[What is required]
Every line below that mentions the word "files" should be copied out.
┏━━
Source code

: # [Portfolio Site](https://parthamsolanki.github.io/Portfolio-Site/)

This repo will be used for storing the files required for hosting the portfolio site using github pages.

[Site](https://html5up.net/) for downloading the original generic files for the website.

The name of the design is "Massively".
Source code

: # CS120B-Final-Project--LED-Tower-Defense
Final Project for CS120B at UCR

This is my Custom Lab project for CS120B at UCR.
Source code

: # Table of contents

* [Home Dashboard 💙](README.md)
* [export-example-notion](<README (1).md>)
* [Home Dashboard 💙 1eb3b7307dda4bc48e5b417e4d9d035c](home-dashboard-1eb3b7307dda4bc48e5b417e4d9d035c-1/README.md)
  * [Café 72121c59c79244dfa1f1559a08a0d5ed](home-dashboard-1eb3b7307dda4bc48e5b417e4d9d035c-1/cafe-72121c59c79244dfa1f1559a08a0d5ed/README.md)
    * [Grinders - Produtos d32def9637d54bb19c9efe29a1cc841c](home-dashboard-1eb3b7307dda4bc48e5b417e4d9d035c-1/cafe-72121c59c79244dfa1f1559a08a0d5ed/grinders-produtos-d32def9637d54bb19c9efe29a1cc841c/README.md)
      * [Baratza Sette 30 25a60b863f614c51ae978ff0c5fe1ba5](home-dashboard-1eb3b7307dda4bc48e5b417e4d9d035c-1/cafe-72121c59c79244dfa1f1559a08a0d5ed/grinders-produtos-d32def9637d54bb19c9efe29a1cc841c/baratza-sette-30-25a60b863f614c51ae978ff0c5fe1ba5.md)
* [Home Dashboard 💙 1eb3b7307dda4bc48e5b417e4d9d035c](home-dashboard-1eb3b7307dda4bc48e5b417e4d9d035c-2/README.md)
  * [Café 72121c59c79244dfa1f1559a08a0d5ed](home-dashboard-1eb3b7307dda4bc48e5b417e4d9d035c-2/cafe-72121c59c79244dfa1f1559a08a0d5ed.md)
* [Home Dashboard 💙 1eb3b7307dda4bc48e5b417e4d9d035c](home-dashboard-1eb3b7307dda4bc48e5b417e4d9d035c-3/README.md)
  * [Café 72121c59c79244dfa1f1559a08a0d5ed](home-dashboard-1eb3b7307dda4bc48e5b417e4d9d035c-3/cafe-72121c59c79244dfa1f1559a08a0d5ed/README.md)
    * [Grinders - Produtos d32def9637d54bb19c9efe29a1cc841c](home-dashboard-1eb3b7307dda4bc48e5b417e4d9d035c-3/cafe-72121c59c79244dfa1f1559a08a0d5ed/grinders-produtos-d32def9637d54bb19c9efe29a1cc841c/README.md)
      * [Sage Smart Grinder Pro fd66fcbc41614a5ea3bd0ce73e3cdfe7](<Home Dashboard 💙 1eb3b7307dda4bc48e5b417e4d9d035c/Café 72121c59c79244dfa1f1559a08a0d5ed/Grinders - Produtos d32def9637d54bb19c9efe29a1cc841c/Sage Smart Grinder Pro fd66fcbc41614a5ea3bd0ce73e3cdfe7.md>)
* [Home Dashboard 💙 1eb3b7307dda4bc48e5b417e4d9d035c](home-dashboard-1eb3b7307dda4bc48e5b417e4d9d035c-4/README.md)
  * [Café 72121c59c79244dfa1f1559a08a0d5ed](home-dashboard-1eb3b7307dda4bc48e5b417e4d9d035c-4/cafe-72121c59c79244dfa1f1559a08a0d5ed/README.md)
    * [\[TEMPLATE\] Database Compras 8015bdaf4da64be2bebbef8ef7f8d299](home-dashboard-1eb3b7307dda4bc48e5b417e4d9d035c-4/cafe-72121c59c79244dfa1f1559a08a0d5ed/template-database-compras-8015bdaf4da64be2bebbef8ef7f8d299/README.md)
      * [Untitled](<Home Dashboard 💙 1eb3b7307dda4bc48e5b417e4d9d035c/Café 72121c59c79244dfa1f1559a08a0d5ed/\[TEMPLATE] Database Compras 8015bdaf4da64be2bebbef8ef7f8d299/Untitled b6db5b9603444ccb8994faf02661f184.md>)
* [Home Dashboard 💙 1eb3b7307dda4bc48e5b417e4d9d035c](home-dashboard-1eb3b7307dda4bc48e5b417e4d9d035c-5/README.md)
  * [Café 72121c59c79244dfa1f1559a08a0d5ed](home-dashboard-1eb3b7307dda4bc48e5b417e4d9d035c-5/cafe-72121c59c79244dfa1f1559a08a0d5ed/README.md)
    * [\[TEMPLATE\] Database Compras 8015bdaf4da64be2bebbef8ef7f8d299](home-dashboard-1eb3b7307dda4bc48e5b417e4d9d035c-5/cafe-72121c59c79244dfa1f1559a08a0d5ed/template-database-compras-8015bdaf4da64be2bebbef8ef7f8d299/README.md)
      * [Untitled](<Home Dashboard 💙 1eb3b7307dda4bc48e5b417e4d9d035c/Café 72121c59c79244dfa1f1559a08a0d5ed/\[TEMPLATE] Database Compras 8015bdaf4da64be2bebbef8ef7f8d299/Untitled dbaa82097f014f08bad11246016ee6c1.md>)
┗━━
[Output for this exercise]
This repo will be used for storing the files required for hosting the portfolio site using github pages.
[Site](https://html5up.net/) for downloading the original generic files for the website.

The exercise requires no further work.